Dr Bilal Atilla Bezen, drbilalatilla@gmail.com
Contact information
Public, Scientific, Principal investigator
Afyonkarahisar Sağlık Bilimleri Üniversitesi
TIP FAKÜLTESİ
Zafer Sağlık Külliyesi A Blok, Dörtyol Mah. 2078 Sok. No:3
Afyonkarahisar
03030
Türkiye
 ORCID ID |
0000-0002-3435-9690 |
|---|---|
| Phone | +90 (0)5419671370 |
| drbilalatilla@gmail.com |
Study information
| Primary study design | Interventional |
|---|---|
| Study design | Single-centre prospective randomized controlled single-blind clinical trial with parallel group assignment |
| Secondary study design | Randomised controlled trial |
| Scientific title | A randomized controlled trial comparing the effects of erector spinae plane block, thoracic paravertebral block, and pectoral nerve block on postoperative analgesia and Quality of Recovery-15 in patients undergoing modified radical mastectomy |
| Study objectives | Primary Objective: To compare the effects of erector spinae plane block (ESPB), thoracic paravertebral block (TPVB), and pectoral nerve block (PECS) on postoperative opioid consumption in patients undergoing modified radical mastectomy.
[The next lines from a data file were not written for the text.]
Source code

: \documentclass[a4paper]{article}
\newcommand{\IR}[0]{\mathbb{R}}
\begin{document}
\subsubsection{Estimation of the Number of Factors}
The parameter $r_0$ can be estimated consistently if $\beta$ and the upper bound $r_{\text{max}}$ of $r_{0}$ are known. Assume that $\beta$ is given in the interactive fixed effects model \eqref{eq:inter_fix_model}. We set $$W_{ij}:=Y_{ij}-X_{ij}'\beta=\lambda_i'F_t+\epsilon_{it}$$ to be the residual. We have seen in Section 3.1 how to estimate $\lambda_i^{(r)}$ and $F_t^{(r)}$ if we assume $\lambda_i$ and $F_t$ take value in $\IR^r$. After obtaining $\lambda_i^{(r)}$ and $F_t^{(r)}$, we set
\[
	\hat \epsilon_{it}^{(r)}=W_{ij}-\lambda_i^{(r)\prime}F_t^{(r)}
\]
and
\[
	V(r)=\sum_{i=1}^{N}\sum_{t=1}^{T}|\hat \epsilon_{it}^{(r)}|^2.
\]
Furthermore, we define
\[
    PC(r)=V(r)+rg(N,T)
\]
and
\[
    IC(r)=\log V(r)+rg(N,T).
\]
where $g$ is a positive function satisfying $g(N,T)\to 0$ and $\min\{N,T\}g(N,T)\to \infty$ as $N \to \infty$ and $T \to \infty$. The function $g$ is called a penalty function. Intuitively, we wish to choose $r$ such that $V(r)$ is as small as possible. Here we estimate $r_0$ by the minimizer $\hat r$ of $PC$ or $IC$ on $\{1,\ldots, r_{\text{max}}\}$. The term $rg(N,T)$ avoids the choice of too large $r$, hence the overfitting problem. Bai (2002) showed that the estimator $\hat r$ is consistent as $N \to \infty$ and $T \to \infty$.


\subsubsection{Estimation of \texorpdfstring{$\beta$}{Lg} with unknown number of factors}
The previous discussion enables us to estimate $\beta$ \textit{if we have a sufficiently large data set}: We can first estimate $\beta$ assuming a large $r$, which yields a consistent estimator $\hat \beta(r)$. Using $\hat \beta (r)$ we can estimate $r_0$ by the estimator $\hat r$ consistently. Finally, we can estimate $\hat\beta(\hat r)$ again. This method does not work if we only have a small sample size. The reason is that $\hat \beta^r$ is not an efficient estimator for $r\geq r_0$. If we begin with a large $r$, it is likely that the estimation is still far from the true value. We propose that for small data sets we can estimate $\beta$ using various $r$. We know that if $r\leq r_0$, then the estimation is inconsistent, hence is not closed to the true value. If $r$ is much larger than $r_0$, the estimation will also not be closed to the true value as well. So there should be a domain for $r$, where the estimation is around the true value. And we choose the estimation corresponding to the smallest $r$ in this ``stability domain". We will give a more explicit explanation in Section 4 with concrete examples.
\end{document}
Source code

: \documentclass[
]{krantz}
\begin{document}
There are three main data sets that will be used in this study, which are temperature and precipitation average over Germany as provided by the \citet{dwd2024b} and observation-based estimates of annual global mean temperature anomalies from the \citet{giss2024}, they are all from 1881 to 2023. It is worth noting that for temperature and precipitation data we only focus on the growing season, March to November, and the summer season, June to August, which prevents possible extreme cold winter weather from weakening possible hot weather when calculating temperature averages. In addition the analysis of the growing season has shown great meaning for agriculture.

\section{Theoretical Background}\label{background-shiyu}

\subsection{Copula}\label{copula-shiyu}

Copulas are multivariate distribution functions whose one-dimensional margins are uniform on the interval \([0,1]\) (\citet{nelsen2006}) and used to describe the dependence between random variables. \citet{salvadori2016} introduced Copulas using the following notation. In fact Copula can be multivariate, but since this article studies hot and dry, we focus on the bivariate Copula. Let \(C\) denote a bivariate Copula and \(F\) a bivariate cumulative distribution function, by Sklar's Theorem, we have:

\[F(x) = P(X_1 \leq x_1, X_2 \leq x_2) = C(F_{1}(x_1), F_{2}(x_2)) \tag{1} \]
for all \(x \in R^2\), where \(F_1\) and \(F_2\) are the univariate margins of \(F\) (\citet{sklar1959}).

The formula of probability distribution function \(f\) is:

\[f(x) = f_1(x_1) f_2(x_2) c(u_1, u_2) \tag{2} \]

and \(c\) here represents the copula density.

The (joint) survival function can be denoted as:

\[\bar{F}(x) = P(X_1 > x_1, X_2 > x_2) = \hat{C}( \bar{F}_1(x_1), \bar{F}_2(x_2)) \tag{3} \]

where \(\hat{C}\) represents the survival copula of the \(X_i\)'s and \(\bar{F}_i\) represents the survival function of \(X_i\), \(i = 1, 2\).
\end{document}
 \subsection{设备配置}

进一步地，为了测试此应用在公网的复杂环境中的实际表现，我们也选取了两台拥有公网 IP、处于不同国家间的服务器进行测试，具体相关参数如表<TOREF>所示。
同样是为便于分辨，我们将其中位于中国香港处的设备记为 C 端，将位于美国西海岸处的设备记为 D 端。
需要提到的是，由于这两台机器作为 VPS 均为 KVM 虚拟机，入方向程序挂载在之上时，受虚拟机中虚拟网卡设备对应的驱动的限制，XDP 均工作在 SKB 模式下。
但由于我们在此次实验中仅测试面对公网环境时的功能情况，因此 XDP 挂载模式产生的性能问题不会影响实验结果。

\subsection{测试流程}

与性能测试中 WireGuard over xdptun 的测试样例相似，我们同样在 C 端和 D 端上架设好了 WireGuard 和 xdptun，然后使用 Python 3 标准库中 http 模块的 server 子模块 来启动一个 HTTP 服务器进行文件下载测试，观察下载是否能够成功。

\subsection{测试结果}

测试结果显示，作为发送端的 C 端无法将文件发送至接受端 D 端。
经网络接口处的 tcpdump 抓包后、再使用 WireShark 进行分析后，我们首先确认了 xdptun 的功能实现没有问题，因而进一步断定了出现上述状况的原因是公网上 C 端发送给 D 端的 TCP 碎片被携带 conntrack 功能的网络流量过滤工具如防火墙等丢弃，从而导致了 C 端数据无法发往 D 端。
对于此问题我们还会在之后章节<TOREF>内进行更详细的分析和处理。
Secondary Objectives: To compare time to first analgesic request, QoR-15 scores, pain scores, side effects, and patient satisfaction between the three block techniques. |
| Ethics approval(s) |
Approved 30/04/2021, Afyonkarahisar Health Sciences University Clinical Research Ethics Committee (Afyonkarahisar Sağlık Bilimleri Üniversitesi | TIP FAKÜLTESİ | Zafer Sağlık Külliyesi A Blok, Dörtyol Mah. 2078 Sok. No:3, Afyonkarahisar, 03030, Türkiye; +90 (0)272 246 33 01; info@afsu.edu.tr), ref: 335 |
| Health condition(s) or problem(s) studied | Breast cancer |
| Intervention | A computer-generated randomization sequence was used for participant allocation into three intervention groups (ESPB, TPVB, and PECS), and group assignments were concealed using sealed opaque envelopes. All groups received the same standardized general anesthesia protocol, serving as the control framework for comparison between the different regional techniques. After the operation, the patient's medical follow-up and treatment were performed by a researcher blinded to the study. |
| Intervention type | Other |
| Primary outcome measure(s) |
Total morphine consumption (mg) measured using the patient-controlled analgesia (PCA) device at 24 hours postoperatively |
| Key secondary outcome measure(s) |
1. Time to first morphine request, recorded from arrival in recovery until the first PCA morphine dose request (minutes) |
| Completion date | 23/03/2023 |
Eligibility
| Participant type(s) | Patient |
|---|---|
| Age group | Adult |
| Lower age limit | 18 Years |
| Upper age limit | 70 Years |
| Sex | Female |
| Target sample size at registration | 90 |
| Total final enrolment | 90 |
| Key inclusion criteria | 1. American Society of Anesthesiologists (ASA) physical status I–II 2. Scheduled for unilateral modified radical mastectomy |
| Key exclusion criteria | 1. Obesity 2. Previous breast surgery 3. Bleeding disorders 4. Allergies to study drugs 5. Anticoagulant or chronic analgesic use 6. Severe cardiac, hepatic, or renal disease |
| Date of first enrolment | 15/05/2021 |
| Date of final enrolment | 22/03/2023 |
Locations
Countries of recruitment
- Türkiye
Study participating centre
Zafer Sağlık Külliyesi A Blok, Dörtyol Mah. 2078 Sok. No:3
Afyonkarahisar
03030
Türkiye
Results and Publications
| Individual participant data (IPD) Intention to share | No |
|---|---|
| IPD sharing plan summary | Not expected to be made available |
| IPD sharing plan | Due to institutional and national legal restrictions, individual participant data cannot be shared. |
Editorial Notes
07/11/2025: Study's existence confirmed by the Afyonkarahisar Health Sciences University Clinical Research Ethics Committee.